Am Freitag, den 21.10.2011, 17:02 +0200 schrieb Peter Rolf:

> I agree, this is confusing on the first sight. But scaling is not meant
> as 'scaling to' a dimension. In fact is is just a simple multiplication.
> The reason why it seems to work this way with
> 'fullsquare' and such predefined paths is, that they have a 'neutral'
> size/scale (bounding box size of filled path is (1pt,1pt)).

So how can I find out what the dimension of the path of a function is?
Not scaling it, it also looked pretty small, so I am guessing (1pt,1pt).

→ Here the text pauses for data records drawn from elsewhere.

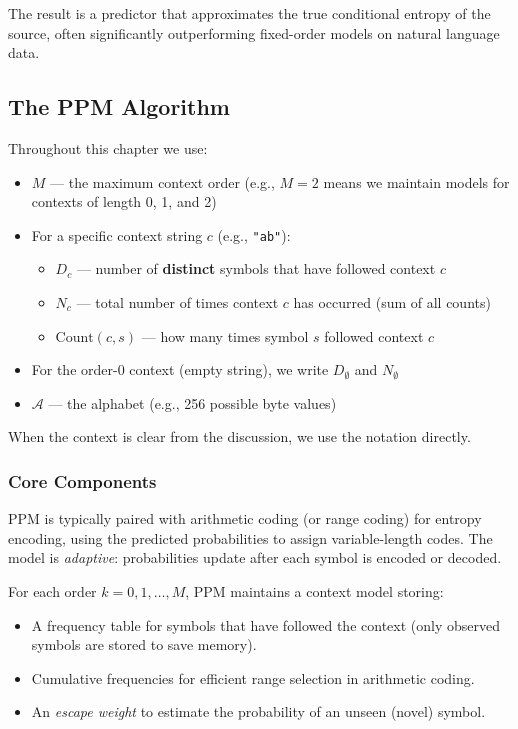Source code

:The result is a predictor that approximates the true conditional entropy of the
source, often significantly outperforming fixed-order models on natural language
data.

\subsection{The PPM Algorithm}

\begin{definitionbox}[Notation]
Throughout this chapter we use:
\begin{itemize}
    \item $M$ — the maximum context order (e.g., $M=2$ means we maintain models for 
          contexts of length 0, 1, and 2)
    \item For a specific context string $c$ (e.g., \texttt{"ab"}):
        \begin{itemize}
            \item $D_c$ — number of \textbf{distinct} symbols that have followed context $c$
            \item $N_c$ — total number of times context $c$ has occurred (sum of all counts)
            \item $\text{Count}(c,s)$ — how many times symbol $s$ followed context $c$
        \end{itemize}
    \item For the order-0 context (empty string), we write $D_{\emptyset}$ and $N_{\emptyset}$
    \item $\mathcal{A}$ — the alphabet (e.g., 256 possible byte values)
\end{itemize}
When the context is clear from the discussion, we use the notation directly.
\end{definitionbox}

\subsubsection{Core Components}

PPM is typically paired with arithmetic coding (or range coding) for entropy
encoding, using the predicted probabilities to assign variable-length codes. The
model is \emph{adaptive}: probabilities update after each symbol is encoded or
decoded.

For each order $k = 0, 1, \ldots, M$, PPM maintains a context model storing:
\begin{itemize}
    \item A frequency table for symbols that have followed the context (only observed
          symbols are stored to save memory).
    \item Cumulative frequencies for efficient range selection in arithmetic coding.
    \item An \textit{escape weight} to estimate the probability of an unseen (novel)
          symbol.
\end{itemize}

> Multiplying such a path with (x,y) gives an object with size (1*x,1*y).
> In general: if the bounding box of an object has the size (a,b) and you
> scale it with (x,y), the resulting object has a size of (ax,by). That's
> all the magic.

but if you use numbers with a unit than it should not be multiplied but
expanded to that value, should not it? Otherwise I am unsure how
multiplication works with a unit.

> I must admit that this wasn't clear to me before you came up with your
> question. So thanks for that. :-)

Thank you for your answer. As written above it is still not entirely
clear to me. I hope you can remedy my last confusion.


Thanks a lot,

Paul